Exercise aim >> The answer must be every line below that holds the word "Problem".

(Pictures paired with source code)
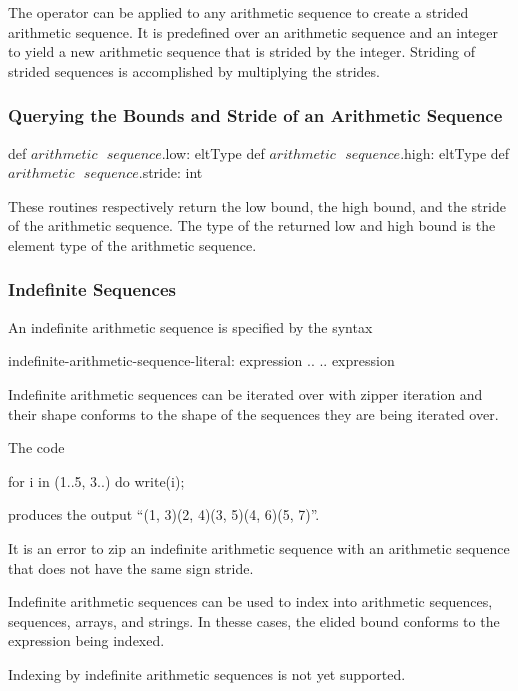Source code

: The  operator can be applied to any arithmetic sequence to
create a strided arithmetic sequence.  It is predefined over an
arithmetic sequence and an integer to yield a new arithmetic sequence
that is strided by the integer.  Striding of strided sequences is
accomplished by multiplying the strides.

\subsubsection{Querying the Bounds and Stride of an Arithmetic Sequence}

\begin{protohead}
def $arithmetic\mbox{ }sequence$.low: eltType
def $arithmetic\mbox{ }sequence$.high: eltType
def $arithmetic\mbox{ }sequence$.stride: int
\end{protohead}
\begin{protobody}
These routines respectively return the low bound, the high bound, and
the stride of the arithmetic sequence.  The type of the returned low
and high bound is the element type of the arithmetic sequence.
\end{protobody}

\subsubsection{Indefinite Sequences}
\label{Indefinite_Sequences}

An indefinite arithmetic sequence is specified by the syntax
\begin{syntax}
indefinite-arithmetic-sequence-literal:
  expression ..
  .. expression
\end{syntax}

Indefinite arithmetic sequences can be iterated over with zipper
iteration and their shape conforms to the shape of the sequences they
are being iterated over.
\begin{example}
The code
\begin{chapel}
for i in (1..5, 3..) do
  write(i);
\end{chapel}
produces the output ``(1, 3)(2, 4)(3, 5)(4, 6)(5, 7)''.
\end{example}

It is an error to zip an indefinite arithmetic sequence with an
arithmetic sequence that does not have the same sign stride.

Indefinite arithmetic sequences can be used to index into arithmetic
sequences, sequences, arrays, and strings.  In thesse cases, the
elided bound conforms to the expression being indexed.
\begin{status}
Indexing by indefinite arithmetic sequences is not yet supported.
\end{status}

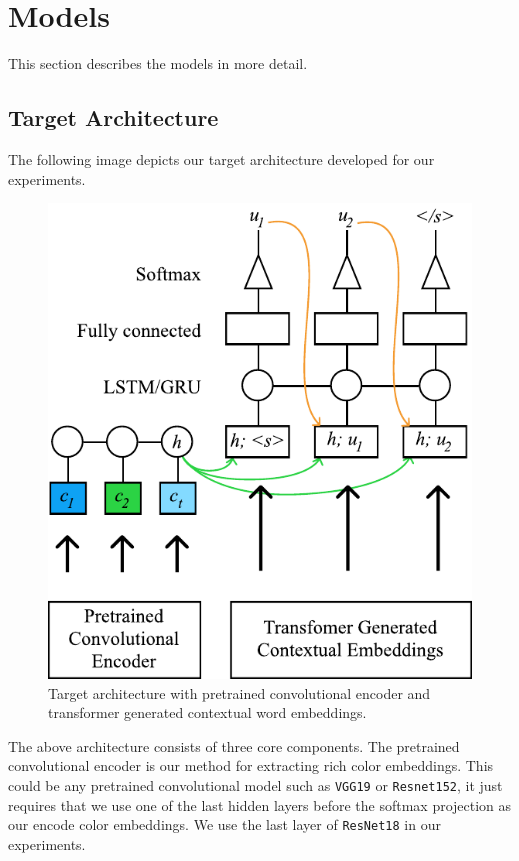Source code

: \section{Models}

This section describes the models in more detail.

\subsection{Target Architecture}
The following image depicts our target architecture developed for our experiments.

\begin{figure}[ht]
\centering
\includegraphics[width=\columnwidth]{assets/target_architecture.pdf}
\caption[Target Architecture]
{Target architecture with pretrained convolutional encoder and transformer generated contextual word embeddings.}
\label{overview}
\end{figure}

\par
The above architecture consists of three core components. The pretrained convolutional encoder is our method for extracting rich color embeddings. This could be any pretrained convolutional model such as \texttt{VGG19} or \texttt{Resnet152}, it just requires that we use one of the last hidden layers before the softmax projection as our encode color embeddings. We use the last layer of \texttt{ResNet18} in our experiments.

* * *

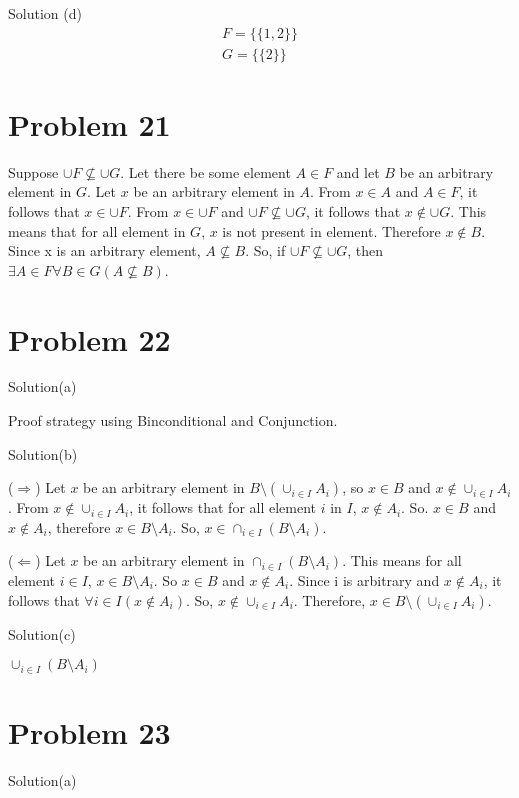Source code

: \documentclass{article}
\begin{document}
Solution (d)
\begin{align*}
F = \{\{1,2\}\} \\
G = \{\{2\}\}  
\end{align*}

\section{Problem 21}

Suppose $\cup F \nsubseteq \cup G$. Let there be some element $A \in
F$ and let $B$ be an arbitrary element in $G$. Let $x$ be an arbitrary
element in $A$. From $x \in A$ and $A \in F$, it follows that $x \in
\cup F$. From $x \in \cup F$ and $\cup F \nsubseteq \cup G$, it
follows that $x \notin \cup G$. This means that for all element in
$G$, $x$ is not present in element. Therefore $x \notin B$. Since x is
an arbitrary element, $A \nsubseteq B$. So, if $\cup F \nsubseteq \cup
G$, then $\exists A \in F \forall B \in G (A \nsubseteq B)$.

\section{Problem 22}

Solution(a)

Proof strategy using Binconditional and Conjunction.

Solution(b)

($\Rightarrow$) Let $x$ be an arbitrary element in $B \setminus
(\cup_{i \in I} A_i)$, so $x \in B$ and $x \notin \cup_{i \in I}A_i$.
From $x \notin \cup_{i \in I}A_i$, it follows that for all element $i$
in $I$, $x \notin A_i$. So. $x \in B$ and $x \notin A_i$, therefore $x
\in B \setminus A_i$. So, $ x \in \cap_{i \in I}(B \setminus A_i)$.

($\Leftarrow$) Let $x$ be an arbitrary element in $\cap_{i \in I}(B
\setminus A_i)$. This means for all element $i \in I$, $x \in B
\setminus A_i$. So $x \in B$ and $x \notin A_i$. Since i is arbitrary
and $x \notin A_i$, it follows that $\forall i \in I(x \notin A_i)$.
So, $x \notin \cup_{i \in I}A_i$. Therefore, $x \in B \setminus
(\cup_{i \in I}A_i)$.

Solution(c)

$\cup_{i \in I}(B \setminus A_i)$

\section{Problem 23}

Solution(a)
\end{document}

* * *

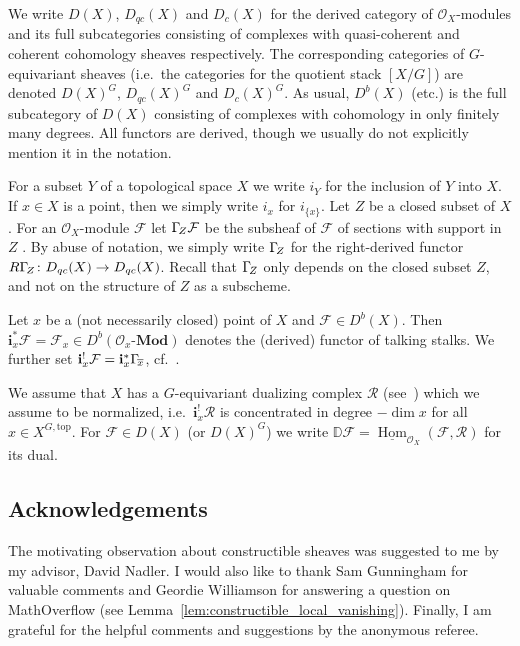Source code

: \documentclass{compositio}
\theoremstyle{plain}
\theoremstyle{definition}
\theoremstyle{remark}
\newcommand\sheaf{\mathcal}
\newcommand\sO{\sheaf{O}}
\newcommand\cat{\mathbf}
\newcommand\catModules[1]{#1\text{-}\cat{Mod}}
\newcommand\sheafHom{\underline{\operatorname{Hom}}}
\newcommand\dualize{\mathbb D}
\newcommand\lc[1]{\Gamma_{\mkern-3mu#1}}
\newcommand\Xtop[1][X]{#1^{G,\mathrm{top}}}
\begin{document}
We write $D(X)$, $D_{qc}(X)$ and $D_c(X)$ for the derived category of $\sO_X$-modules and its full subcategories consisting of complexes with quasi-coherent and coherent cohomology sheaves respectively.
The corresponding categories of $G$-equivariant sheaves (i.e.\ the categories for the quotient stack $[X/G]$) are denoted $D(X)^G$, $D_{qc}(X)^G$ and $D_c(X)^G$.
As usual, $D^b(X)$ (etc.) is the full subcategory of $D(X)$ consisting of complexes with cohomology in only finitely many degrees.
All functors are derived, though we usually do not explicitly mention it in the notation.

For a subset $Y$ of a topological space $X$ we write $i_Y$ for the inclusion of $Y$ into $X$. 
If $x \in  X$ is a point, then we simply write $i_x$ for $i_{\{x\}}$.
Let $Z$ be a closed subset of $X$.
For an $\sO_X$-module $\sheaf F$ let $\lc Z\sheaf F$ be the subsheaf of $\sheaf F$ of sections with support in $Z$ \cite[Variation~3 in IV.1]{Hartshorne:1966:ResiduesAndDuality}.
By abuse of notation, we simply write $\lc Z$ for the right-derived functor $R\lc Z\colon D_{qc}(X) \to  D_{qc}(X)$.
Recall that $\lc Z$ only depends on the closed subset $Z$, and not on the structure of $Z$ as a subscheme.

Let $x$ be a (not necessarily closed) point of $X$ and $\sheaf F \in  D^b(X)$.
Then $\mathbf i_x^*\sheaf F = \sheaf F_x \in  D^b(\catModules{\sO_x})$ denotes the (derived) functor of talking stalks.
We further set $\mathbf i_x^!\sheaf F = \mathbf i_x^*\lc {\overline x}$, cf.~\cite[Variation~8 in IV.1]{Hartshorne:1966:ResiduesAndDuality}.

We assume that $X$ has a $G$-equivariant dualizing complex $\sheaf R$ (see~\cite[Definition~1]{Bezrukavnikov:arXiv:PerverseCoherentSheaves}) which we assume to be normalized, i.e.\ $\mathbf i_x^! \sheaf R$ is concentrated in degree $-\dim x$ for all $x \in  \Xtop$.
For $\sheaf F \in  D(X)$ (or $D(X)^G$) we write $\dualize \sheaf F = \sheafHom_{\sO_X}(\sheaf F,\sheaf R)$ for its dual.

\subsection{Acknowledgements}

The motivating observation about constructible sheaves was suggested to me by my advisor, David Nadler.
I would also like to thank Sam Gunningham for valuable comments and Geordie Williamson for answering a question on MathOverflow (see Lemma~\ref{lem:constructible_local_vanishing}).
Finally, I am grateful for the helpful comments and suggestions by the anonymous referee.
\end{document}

Solution to this task >>
\section{Problem 21}
\section{Problem 22}
\section{Problem 23}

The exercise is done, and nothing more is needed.